Obrońcy Ryszarda Krauzego nie wykluczają wniosku do prokuratury o umorzenie postępowania przeciw niemu. Jeden z jego adwokatów, mec. Krzysztof Bachmiński, zapewnia, że Krauze "jak najszybciej stawi się w prokuraturze".
Obrona chce umorzenia postępowania w jego sprawie w związku z orzeczeniem Sądu Najwyższego. Dziś uznał on, że nie można stawiać zarzutu składania fałszywych zeznań komuś, kto przesłuchany jako świadek w śledztwie dotyczącym innego przestępstwa może usłyszeć zarzut popełnienia tego przestępstwa.
Prościej oznacza to, że jeśli ktoś spodziewa się postawienia zarzutów, to może kłamać mimo, że na razie zeznaje jako świadek. Jest to jego prawo do obrony.
Powołując się na informację mediów o takiej uchwale, mec. Krzysztof Bachmiński mówi, że gdy tylko jej uzasadnienie zostanie opublikowane, zamierza zwrócić się na tej podstawie do warszawskiej prokuratury o umorzenie sprawy Krauzego.
Po wydaniu w czwartek uchwały, prezes izby karnej SN Lech Paprzycki powiedział, że jej uzasadnienie będzie dostępne w internecie w najbliższych dniach.
Adwokat dodał, że złożył już do prokuratury wniosek o zapoznanie się z formalnym postanowieniem o zarzutach dla biznesmena - dopiero wtedy będzie mógł je skomentować.
Poszukiwany Krauze Krauze jest podejrzany o złożenie fałszywych zeznań w śledztwie ws. przecieku z akcji CBA w resorcie rolnictwa - zeznawał 14 lipca. jest też podejrzany o utrudnianie śledztwa w sprawie przecieku, za co grozi do pięciu lat więzienia.

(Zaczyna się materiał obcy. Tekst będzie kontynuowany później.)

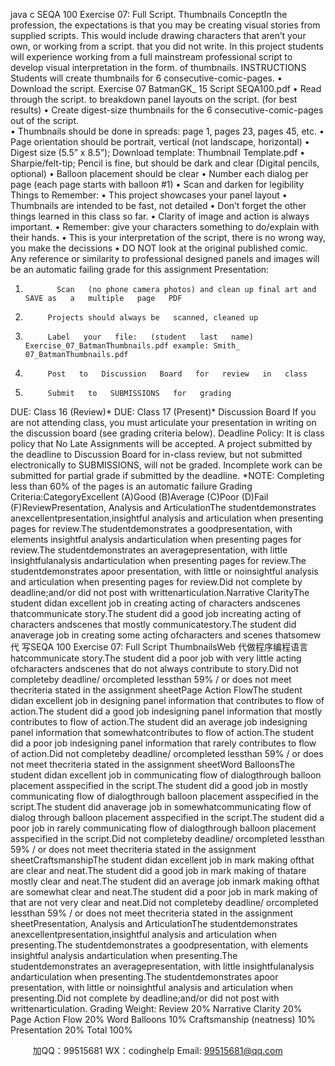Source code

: java c
SEQA   100
Exercise 07:   Full Script. Thumbnails
ConceptIn the profession, the expectations is that you may be creating visual stories from supplied scripts.      This would include drawing characters that aren’t your own, or working from a script. that you did   not write. In this project students will experience working from a full mainstream professional script   to develop visual interpretation in the form. of thumbnails.
INSTRUCTIONS
Students will create thumbnails for 6 consecutive-comic-pages.
•             Download   the   script. Exercise   07   BatmanGK_   15 Script   SEQA100.pdf
•             Read through the script. to breakdown panel layouts on the   script. (for best results)
•             Create digest-size thumbnails for the 6 consecutive-comic-pages out of   the script.	
•             Thumbnails   should   be   done   in   spreads: page   1, pages   23, pages   45, etc.
•             Page orientation should be portrait, vertical   (not landscape, horizontal)
•             Digest   size   (5.5” x 8.5”); Download   template: Thumbnail   Template.pdf
•             Sharpie/felt-tip; Pencil is fine, but should be dark and clear   (Digital   pencils,   optional)
•             Balloon placement should be   clear
•             Number each dialog per page   (each page   starts with balloon #1)
•             Scan and darken for legibility
Things to   Remember:
•             This project showcases your panel   layout
•             Thumbnails are intended to be fast, not detailed
•             Don’t forget the other things learned   in this   class so   far.
•             Clarity of image and action is always important.
•             Remember: give your characters something to do/explain with their hands.
•             This is your interpretation of the script, there is no wrong way, you make the decissions
•             DO NOT look at the original   published   comic. Any   reference   or similarity to   professional   designed panels and images will be an automatic   failing grade for this assignment
Presentation:
1.            Scan   (no phone camera photos) and clean up final art and SAVE as   a   multiple   page   PDF
2.          Projects should always be   scanned, cleaned up
3.          Label   your   file:   (student   last   name) Exercise_07_BatmanThumbnails.pdf example: Smith_ 07_BatmanThumbnails.pdf
4.          Post   to   Discussion   Board   for   review   in   class
5.          Submit   to   SUBMISSIONS   for   grading
DUE: Class   16   (Review)*
DUE: Class   17   (Present)*
Discussion   Board
If you are not attending class, you must articulate your presentation in writing on the discussion   board   (see grading criteria below).
Deadline   Policy:
It is class policy that No Late Assignments will be accepted. A   project submitted   by the   deadline to   Discussion Board for in-class review, but not submitted   electronically   to SUBMISSIONS, will   not   be graded. Incomplete work can be submitted for partial grade if submitted by the deadline.
*NOTE: Completing less than 60% of the pages is an automatic failure
Grading   Criteria:CategoryExcellent   (A)Good   (B)Average (C)Poor   (D)Fail   (F)ReviewPresentation,   Analysis   and   ArticulationThe studentdemonstrates anexcellentpresentation,insightful analysis      and articulation            when presenting      pages for review.The studentdemonstrates a   goodpresentation, with      elements insightful   analysis andarticulation when   presenting pages   for review.The studentdemonstrates an   averagepresentation, with   little insightfulanalysis andarticulation when   presenting pages   for review.The studentdemonstrates apoor presentation,   with   little or   noinsightful analysis      and articulation            when presenting      pages for review.Did not   complete   by deadline;and/or did not   post   with writtenarticulation.Narrative ClarityThe student didan excellent   job in   creating acting of   characters andscenes thatcommunicate   story.The student did   a   good   job increating acting of   characters andscenes that   mostly   communicatestory.The student did   anaverage   job in   creating some   acting ofcharacters and   scenes thatsomew代 写SEQA 100 Exercise 07: Full Script ThumbnailsWeb
代做程序编程语言hatcommunicate   story.The student did   a      poor   job with very   little acting   ofcharacters andscenes that do   not   always contribute         to story.Did not   completeby deadline/ orcompleted lessthan 59% /   or   does   not   meet thecriteria stated in the   assignment sheetPage Action   FlowThe student didan excellent   job in   designing panel                  information that                  contributes to flow   of action.The student did   a   good   job indesigning panel               information that               mostly contributes   to flow of action.The student did   an   average   job indesigning panel   information that   somewhatcontributes to flow   of action.The student did   a   poor   job indesigning panel         information that         rarely contributes   to flow of action.Did not   completeby deadline/ orcompleted lessthan 59% /   or   does   not   meet thecriteria stated in the   assignment sheetWord   BalloonsThe student didan excellent   job in   communicating               flow of dialogthrough balloon   placement asspecified in the   script.The student did   a         good   job in   mostly   communicating               flow of dialogthrough balloon   placement asspecified in the   script.The student did   anaverage   job in   somewhatcommunicating   flow of dialog               through balloon   placement asspecified in the   script.The student did   a   poor   job in rarely      communicating         flow of dialogthrough balloon   placement asspecified in the   script.Did not   completeby deadline/ orcompleted lessthan 59% /   or   does   not   meet thecriteria stated in the   assignment sheetCraftsmanshipThe student didan excellent   job in   mark making   ofthat are clear and   neat.The student did   a   good   job in   mark   making of thatare   mostly clear   and   neat.The student did   an   average   job inmark making   ofthat are somewhat   clear and neat.The student did   a         poor   job in   mark               making of that are   not very clear and   neat.Did not   completeby deadline/ orcompleted lessthan 59% /   or   does   not   meet thecriteria stated in the   assignment sheetPresentation,   Analysis   and   ArticulationThe studentdemonstrates anexcellentpresentation,insightful analysis      and articulation         when presenting.The studentdemonstrates a   goodpresentation, with      elements insightful   analysis andarticulation when   presenting.The studentdemonstrates an   averagepresentation, with   little insightfulanalysis andarticulation when   presenting.The studentdemonstrates apoor presentation,   with   little or   noinsightful analysis      and articulation         when presenting.Did not   complete   by deadline;and/or did not   post   with writtenarticulation.
Grading Weight:
Review                                                                                                                                                                                                                                           20%
Narrative Clarity                                                                                                                                                                                          20%
Page Action   Flow                                                                                                                                                                                 20%
Word   Balloons                                                                                                                                                                                                      10%
Craftsmanship   (neatness)                                                                                                          10%
Presentation                                                                                                                                                                                             20%
Total                                                                                                                                                                                                                                       100%

         
加QQ：99515681  WX：codinghelp  Email: 99515681@qq.com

Postanowienie wydano jeszcze 29 sierpnia, razem z decyzjami wobec Janusza Kaczmarka, Konrada Kornatowskiego i Jaromira Netzla. Powołując się na "dobro śledztwa", prokurator Marzanna Mucha-Podlewska nie chciała sprecyzować czy Krauze ma zarzut za zatajenie spotkania z Kaczmarkiem 5 lipca w Marriotcie. Dodała, że Krauze ma status podejrzanego, ale formalnie nie przedstawiono mu zarzutu, bo jest za granicą.
Prokuratura otrzymała w środę wieczorem faksem oświadczenie Krauzego, w którym zadeklarował, że nie zamierza ukrywać się przed wymiarem sprawiedliwości. Jak poinformowała Mucha-Podlewska, pismo wraz z pełnomocnictwem przesłał mec. Bachmiński. Sam adwokat dodał, że w czwartek rano wysłał prokuraturze oryginał swego pełnomocnictwa.

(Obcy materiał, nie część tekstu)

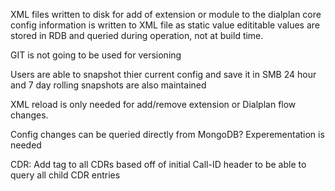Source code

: XML files written to disk for add of extension or module to the dialplan
core config information is written to XML file as static value
edititable values are stored in RDB and queried during operation, not at build time.

GIT is not going to be used for versioning

Users are able to snapshot thier current config and save it in SMB
24 hour and 7 day rolling snapshots are also maintained

XML reload is only needed for add/remove extension or Dialplan flow changes.

Config changes can be queried directly from MongoDB?
Experementation is needed






CDR:
Add tag to all CDRs based off of initial Call-ID header to be able to query all child CDR entries
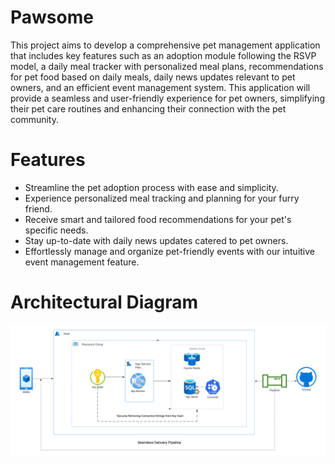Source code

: # **Pawsome**

This project aims to develop a comprehensive pet management application that includes key features such as an adoption module following the RSVP model, a daily meal tracker with personalized meal plans, recommendations for pet food based on daily meals, daily news updates relevant to pet owners, and an efficient event management system. This application will provide a seamless and user-friendly experience for pet owners, simplifying their pet care routines and enhancing their connection with the pet community.

# **Features**

- Streamline the pet adoption process with ease and simplicity.
- Experience personalized meal tracking and planning for your furry friend.
- Receive smart and tailored food recommendations for your pet's specific needs.
- Stay up-to-date with daily news updates catered to pet owners.
- Effortlessly manage and organize pet-friendly events with our intuitive event management feature.



# **Architectural Diagram**

![Arch_diagram.png](assets/arch_diagram.png)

- W zależności od tego, czy podejrzany Ryszard Krauze stawi się na przesłuchanie, czy też nie, prokuratura zdecyduje o dalszym procedowaniu, w przedmiocie ogłoszenia zarzutów Krauze - poinformowała Mucha-Podlewska. Nie komentuje ona spekulacji mediów, że może być wydany Europejski Nakaz Aresztowania.
"W związku z informacją medialną, że prokuratura postanowiła przedstawić mi zarzuty składania fałszywych zeznań i utrudniania postępowania, oświadczam, że nie poczuwam się do popełnienia zarzucanych mi przestępstw" - napisał Krauze w oświadczeniu. "Moja nieobecność w Polsce związana jest wyłącznie z działalnością zawodową. Gdy tylko moje sprawy zawodowe na to pozwolą, przyjadę do Polski i stawię się w prokuraturze" - zapewnił.

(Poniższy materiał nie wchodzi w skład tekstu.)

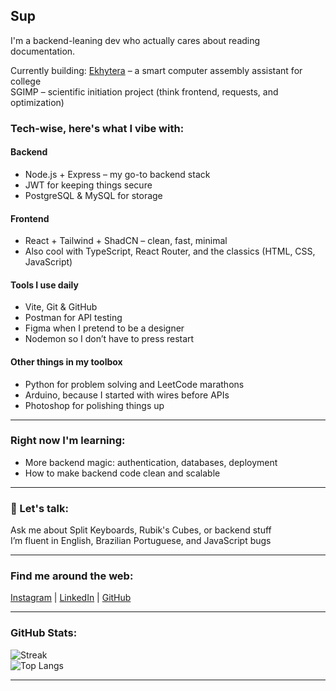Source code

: ## Sup

I'm a backend-leaning dev who actually cares about reading documentation.

Currently building:
[Ekhytera](https://github.com/Ekhytera) – a smart computer assembly assistant for college  
SGIMP – scientific initiation project (think frontend, requests, and optimization)

### Tech-wise, here's what I vibe with:

#### Backend
- Node.js + Express – my go-to backend stack  
- JWT for keeping things secure  
- PostgreSQL & MySQL for storage

#### Frontend
- React + Tailwind + ShadCN – clean, fast, minimal  
- Also cool with TypeScript, React Router, and the classics (HTML, CSS, JavaScript)

#### Tools I use daily
- Vite, Git & GitHub
- Postman for API testing
- Figma when I pretend to be a designer
- Nodemon so I don’t have to press restart

#### Other things in my toolbox
- Python for problem solving and LeetCode marathons  
- Arduino, because I started with wires before APIs  
- Photoshop for polishing things up

---

### Right now I'm learning:
- More backend magic: authentication, databases, deployment  
- How to make backend code clean and scalable

---

### 💬 Let's talk:
Ask me about Split Keyboards, Rubik's Cubes, or backend stuff  
I’m fluent in English, Brazilian Portuguese, and JavaScript bugs

---

### Find me around the web:
[Instagram](https://instagram.com/henrifrnc) | [LinkedIn](https://linkedin.com/in/henriques-franco) | [GitHub](https://github.com/henriqfranco)

---

### GitHub Stats:
![Streak](https://nirzak-streak-stats.vercel.app/?user=henriqfranco&theme=dark&hide_border=false)  
![Top Langs](https://github-readme-stats.vercel.app/api/top-langs/?username=henriqfranco&theme=dark&hide_border=false&include_all_commits=true&count_private=true&layout=compact)

---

Pod koniec sierpnia ABW zatrzymała b. szefa MSWiA Kaczmarka, b. szefa policji Kornatowskiego oraz prezesa PZU Netzla. Sąd uznał potem za "bezzasadne i nieprawidłowe" zatrzymanie Kaczmarka.
31 sierpnia prokuratura ujawniła podsłuchy rozmów, obciążające Kaczmarka, Kornatowskiego i Netzla. Mają oni zarzuty m.in. zatajenia spotkania Kaczmarka z Ryszardem Krauzem 5 lipca w hotelu Marrriott i nakłaniania się do fałszywych zeznań. Nie zarzucono im zdrady tajemnicy co do samej akcji CBA. Kaczmarek mówi, że nie był źródłem przecieku i zapewnia, że nie łączy go żaden układ z Krauzem.